Drunk Driving Prevention
Although no money is attached to this provision, the Infrastructure Investment and Jobs Act requires the secretary of transportation to issue a standard “that requires passenger motor vehicles manufactured after the effective date of such standard to be equipped with advanced drunk driving prevention technology.”
— Oilfield Rando (@Oilfield_Rando) August 2, 2021
The secretary of transportation will be required to “work directly with manufacturers of passenger motor vehicles, suppliers, safety advocates, and other interested parties” to develop the monitors. They could include sensors to monitor in-car air and driving patterns, and cameras to check for facial cues, according to NBC News.
The Department of Transportation will receive $20 million from 2023-2026 to increase “awareness of career opportunities in the transportation sector” and “diversity, including race, gender, ethnicity, veteran status, and socioeconomic status, of professionals in the transportation sector.”
American trucking companies are plagued by driver shortages. Up to 25% of tank trucks did not have drivers in May, helping feed gas price increases, Fox News reported at the time.
Miles-Driven Tax Pilot Program
This provision would allow the secretary of transportation to “establish a pilot program to demonstrate a national motor vehicle per-mile user fee.” The Department of Transportation would recruit volunteers for the pilot program, with a focus on geographic and racial equity. The revenue from the tax would go into the Highway Trust Fund, which is currently financed by federal gas taxes but facing insolvency.
Secretary of Transportation Pete Buttigieg floated a miles-driven tax in a March appearance on CNBC. He later told CNN’s Jake Tapper that the tax was “not part of the conversation” surrounding the infrastructure package, since the Biden administration would not increase taxes on people making less than $400,000 a year.
The bill allocates up to $1 billion for highway tear-downs, an equity provision for which Biden originally requested $20 billion.
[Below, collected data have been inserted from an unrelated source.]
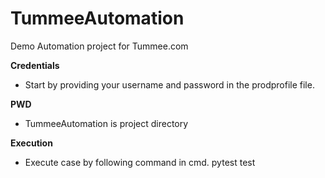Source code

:# TummeeAutomation
Demo Automation project for Tummee.com

**Credentials**
- Start by providing your username and password in the prodprofile file.

**PWD**
- TummeeAutomation is project directory

**Execution**
- Execute case by following command in cmd. 
  pytest test


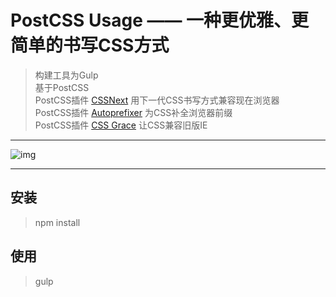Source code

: # PostCSS Usage —— 一种更优雅、更简单的书写CSS方式

> 构建工具为Gulp    
> 基于PostCSS    
> PostCSS插件 [CSSNext](https://github.com/cssnext/cssnext) 用下一代CSS书写方式兼容现在浏览器    
> PostCSS插件 [Autoprefixer](https://github.com/postcss/autoprefixer) 为CSS补全浏览器前缀    
> PostCSS插件 [CSS Grace](https://github.com/cssdream/cssgrace) 让CSS兼容旧版IE     

---

![img](src/img/postcss.png "postcss")

---

## 安装

> npm install	

## 使用

> gulp




	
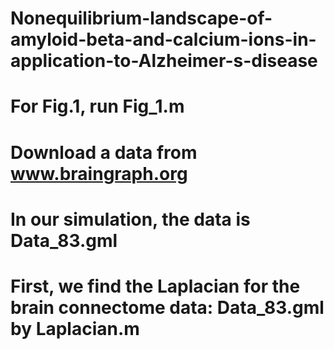 # Nonequilibrium-landscape-of-amyloid-beta-and-calcium-ions-in-application-to-Alzheimer-s-disease

# For Fig.1, run Fig_1.m

# Download a data from www.braingraph.org
# In our simulation, the data is Data_83.gml

# First, we find the Laplacian for the brain connectome data: Data_83.gml by Laplacian.m

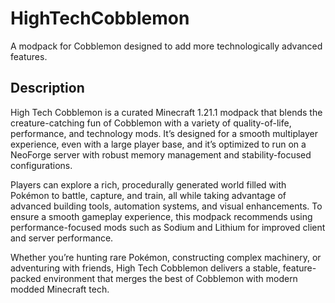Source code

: # HighTechCobblemon
A modpack for Cobblemon designed to add more technologically advanced features.

## Description

High Tech Cobblemon is a curated Minecraft 1.21.1 modpack that blends the creature-catching fun of Cobblemon with a variety of quality-of-life, performance, and technology mods. It’s designed for a smooth multiplayer experience, even with a large player base, and it’s optimized to run on a NeoForge server with robust memory management and stability-focused configurations.

Players can explore a rich, procedurally generated world filled with Pokémon to battle, capture, and train, all while taking advantage of advanced building tools, automation systems, and visual enhancements. To ensure a smooth gameplay experience, this modpack recommends using performance-focused mods such as Sodium and Lithium for improved client and server performance.

Whether you’re hunting rare Pokémon, constructing complex machinery, or adventuring with friends, High Tech Cobblemon delivers a stable, feature-packed environment that merges the best of Cobblemon with modern modded Minecraft tech.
Urban planners and transportation experts argue that removing and relaying 50-60- year-old highways will benefit inner city economies, while activists claim that tear-downs will benefit underprivileged minority groups that were harmed by the original construction. (RELATED: Democrats Want To Tear Down Highways… To Solve Historic Racism?)
Local Block Grants
Key senators who negotiated the agreement will receive billions of dollars for their states. The Department of Transportation will fund “necessary reconstruction” of the Alaska Highway, a 1,387 mile-long road first built in World War II. The legislation provides for “an applicable competitive grant program.” Republican Alaska Sen. Lisa Murkowski was part of the bipartisan group that negotiated the package.
Fifty billion dollars would also be allocated to the Central Utah Project Completion Account, which funds the Central Utah Project, a water resources development program. First created by Congress in 1992, the Central Utah Project is intended to divert the Colorado River for farm irrigation and municipal water usage. Republican Utah Sen. Mitt Romney also negotiated the package.
The bill allocates $1 billion to the Appalachian Regional Commission (ARC), an independent federal agency that operates in West Virginia, Ohio, Kentucky and ten other states. The ARC describes its mission as “innovat[ing], partner[ing], and invest[ing] to build community capacity and strengthen economic growth in Appalachia.”
Democratic West Virginia Sen. Joe Manchin and Republican Ohio Sen. Rob Portman were members of the bipartisan group, and Manchin’s wife Gayle serves as a federal co-chair for the ARC. Republican West Virginia Sen. Shelley Moore Capito previously negotiated directly with Biden on infrastructure, and Republican Kentucky Sen. Mitch McConnell has expressed support for the package.